■ PROBLEM TO SOLVE
Write out exactly the lines below that run from the one containing "unique identifier. |" through the one containing "the search criteria.|", both included, with no other lines.

■ RECORDS SUPPLIED
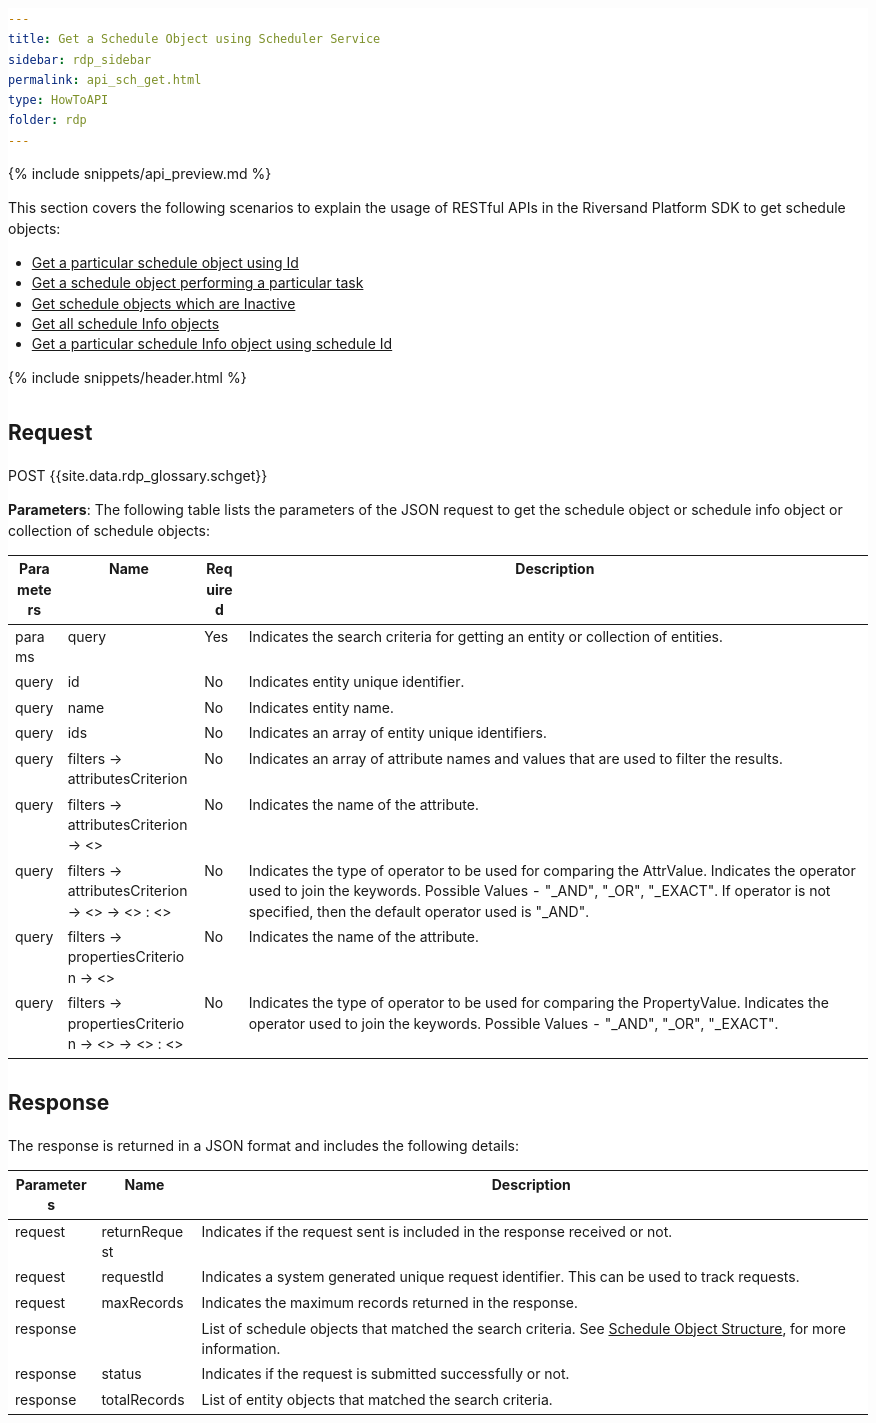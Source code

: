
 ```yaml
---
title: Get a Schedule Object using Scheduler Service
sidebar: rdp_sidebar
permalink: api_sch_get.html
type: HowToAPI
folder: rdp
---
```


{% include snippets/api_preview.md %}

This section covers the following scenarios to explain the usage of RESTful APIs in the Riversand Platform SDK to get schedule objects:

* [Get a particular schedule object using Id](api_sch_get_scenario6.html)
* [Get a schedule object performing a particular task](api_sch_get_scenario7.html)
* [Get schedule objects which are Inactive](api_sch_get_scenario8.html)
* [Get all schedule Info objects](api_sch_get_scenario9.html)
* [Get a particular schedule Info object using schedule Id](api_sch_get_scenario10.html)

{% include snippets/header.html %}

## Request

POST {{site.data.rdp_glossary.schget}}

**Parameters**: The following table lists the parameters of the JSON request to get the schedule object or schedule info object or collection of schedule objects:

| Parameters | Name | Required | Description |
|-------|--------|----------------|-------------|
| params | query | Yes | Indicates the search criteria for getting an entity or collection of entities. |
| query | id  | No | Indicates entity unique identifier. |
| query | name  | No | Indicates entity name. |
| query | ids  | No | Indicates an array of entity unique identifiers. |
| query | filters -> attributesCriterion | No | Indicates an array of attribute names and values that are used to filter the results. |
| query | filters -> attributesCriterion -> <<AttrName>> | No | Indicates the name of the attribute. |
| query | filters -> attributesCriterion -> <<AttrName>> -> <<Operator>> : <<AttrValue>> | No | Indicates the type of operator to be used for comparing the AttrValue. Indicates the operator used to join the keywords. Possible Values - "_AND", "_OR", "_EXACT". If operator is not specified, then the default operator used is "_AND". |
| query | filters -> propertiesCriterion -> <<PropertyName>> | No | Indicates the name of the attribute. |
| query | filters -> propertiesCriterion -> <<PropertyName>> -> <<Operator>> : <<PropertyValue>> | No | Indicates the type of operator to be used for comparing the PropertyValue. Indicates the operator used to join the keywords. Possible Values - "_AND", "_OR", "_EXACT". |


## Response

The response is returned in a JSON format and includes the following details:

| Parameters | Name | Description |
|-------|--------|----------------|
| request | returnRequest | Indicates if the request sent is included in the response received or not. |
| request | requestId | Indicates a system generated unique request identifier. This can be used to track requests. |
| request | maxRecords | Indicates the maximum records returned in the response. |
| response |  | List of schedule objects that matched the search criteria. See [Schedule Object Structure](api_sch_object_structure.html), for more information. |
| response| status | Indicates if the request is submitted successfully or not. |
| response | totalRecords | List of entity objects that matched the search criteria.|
* * *
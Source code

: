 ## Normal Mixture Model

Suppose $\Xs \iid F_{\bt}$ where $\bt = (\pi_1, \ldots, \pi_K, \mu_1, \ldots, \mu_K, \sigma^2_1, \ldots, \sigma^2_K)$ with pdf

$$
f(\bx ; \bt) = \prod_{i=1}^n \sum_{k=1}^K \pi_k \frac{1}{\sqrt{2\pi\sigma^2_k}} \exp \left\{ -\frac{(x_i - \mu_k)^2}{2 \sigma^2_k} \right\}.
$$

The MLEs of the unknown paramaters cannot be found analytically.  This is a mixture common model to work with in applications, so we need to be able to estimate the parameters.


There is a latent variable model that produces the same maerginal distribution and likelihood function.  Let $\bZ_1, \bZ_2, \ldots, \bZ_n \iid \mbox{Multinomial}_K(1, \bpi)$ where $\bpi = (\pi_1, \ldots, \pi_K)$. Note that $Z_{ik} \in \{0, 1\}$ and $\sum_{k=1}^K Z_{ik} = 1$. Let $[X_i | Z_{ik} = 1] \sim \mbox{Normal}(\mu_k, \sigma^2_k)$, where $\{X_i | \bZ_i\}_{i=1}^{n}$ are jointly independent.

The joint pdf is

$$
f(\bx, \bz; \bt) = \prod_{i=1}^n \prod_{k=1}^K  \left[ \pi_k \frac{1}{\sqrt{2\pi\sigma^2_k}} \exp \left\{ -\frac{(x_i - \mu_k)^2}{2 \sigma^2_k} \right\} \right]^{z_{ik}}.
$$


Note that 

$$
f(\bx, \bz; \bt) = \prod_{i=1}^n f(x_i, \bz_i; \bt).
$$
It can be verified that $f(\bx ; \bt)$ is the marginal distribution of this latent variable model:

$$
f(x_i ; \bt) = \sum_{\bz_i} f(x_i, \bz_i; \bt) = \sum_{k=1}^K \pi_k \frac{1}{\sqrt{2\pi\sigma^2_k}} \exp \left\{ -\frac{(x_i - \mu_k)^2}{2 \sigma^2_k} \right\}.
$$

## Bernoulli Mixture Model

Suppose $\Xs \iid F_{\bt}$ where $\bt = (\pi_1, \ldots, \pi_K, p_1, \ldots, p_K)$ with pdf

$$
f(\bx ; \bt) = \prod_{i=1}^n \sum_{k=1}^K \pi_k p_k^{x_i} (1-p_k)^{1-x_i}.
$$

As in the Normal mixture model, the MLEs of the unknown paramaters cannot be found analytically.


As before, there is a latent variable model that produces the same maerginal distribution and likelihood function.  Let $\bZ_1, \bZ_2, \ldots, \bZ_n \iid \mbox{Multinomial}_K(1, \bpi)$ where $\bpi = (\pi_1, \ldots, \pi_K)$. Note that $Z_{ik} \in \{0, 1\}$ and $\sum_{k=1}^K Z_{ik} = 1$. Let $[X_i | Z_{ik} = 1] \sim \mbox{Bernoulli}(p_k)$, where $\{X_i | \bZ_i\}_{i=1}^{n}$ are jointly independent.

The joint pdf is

■ SOLUTION TO THIS TASK
| query | id  | No | Indicates entity unique identifier. |
| query | name  | No | Indicates entity name. |
| query | ids  | No | Indicates an array of entity unique identifiers. |
| query | filters -> attributesCriterion | No | Indicates an array of attribute names and values that are used to filter the results. |
| query | filters -> attributesCriterion -> <<AttrName>> | No | Indicates the name of the attribute. |
| query | filters -> attributesCriterion -> <<AttrName>> -> <<Operator>> : <<AttrValue>> | No | Indicates the type of operator to be used for comparing the AttrValue. Indicates the operator used to join the keywords. Possible Values - "_AND", "_OR", "_EXACT". If operator is not specified, then the default operator used is "_AND". |
| query | filters -> propertiesCriterion -> <<PropertyName>> | No | Indicates the name of the attribute. |
| query | filters -> propertiesCriterion -> <<PropertyName>> -> <<Operator>> : <<PropertyValue>> | No | Indicates the type of operator to be used for comparing the PropertyValue. Indicates the operator used to join the keywords. Possible Values - "_AND", "_OR", "_EXACT". |


## Response

The response is returned in a JSON format and includes the following details:

| Parameters | Name | Description |
|-------|--------|----------------|
| request | returnRequest | Indicates if the request sent is included in the response received or not. |
| request | requestId | Indicates a system generated unique request identifier. This can be used to track requests. |
| request | maxRecords | Indicates the maximum records returned in the response. |
| response |  | List of schedule objects that matched the search criteria. See [Schedule Object Structure](api_sch_object_structure.html), for more information. |
| response| status | Indicates if the request is submitted successfully or not. |
| response | totalRecords | List of entity objects that matched the search criteria.|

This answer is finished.